Soft as Velvet, Hard as Steel

Truth without Grace is a Prison, Grace without Truth is Chaos

The people who have had the most influence on my faith are those that I would describe as soft as velvet and hard as steel and know instinctively how to connect the two. They understand both grace and truth and know that they are best used in concert.

They don’t mince words, but their words are loaded with grace.  I’m left convicted, but not ruined. Affirmed but not proud.

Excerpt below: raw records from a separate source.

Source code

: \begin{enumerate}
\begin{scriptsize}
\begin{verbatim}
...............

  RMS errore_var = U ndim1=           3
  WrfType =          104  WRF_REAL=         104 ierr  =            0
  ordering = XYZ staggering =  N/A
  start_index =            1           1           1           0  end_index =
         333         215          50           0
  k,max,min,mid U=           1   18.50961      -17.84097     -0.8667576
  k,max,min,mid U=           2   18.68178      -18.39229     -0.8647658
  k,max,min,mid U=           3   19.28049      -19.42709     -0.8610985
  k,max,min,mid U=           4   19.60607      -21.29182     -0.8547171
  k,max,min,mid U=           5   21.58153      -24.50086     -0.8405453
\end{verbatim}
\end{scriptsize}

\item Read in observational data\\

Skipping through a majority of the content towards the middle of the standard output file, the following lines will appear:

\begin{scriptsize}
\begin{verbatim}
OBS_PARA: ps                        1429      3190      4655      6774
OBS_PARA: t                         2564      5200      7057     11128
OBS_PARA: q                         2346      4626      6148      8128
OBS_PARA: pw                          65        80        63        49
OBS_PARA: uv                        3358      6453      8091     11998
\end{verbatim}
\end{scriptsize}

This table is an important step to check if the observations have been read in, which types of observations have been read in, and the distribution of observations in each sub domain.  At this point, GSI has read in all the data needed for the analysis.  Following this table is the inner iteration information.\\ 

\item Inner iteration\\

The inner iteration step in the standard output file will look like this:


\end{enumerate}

They are soft as velvet and hard as steel. They know when velvet is needed, when the words will sink deeper through gentleness. They also know when the strength of steel is the better choice and velvet will only coddle, making self-pity an option, and self loathing an outcome. Steel during those times strengthens and reinforces, not allowing for bad behavior and holding to a high standard. I know that when I’m trying to avoid them, the steel of truth is probably needed. I also know that when I am crying dry tears in the depths of my soul, I need their words of velvet grace that can rest and soothe.

More and more I see truth and grace polarized in our world (sort of like Republicans and Democrats in the United States!) each fully convinced that they stand alone and don’t need each other. The reality is that grace and truth combined have never been more needed, never been more longed for, yet never been more divided. We sit in our private truth-only prisons and grace-only chaos pointing the finger, when all the while the two were never intended to be separated.

The Word became flesh, and took up residence among us. We observed His glory, the glory as the One and Only Son from the Father, full of grace and truth.”

Learn, then, that if you take Christ out of Christianity, Christianity is dead. If you remove grace out of the gospel, the gospel is gone. – C.H. Spurgeon

10 thoughts on “Soft as Velvet, Hard as Steel

  1. so true. I wish I understood this when I was younger- but then again, I guess that’s just part of growing up and maybe I wouldn’t really have understood the true need for both if I hadn’t polarized one.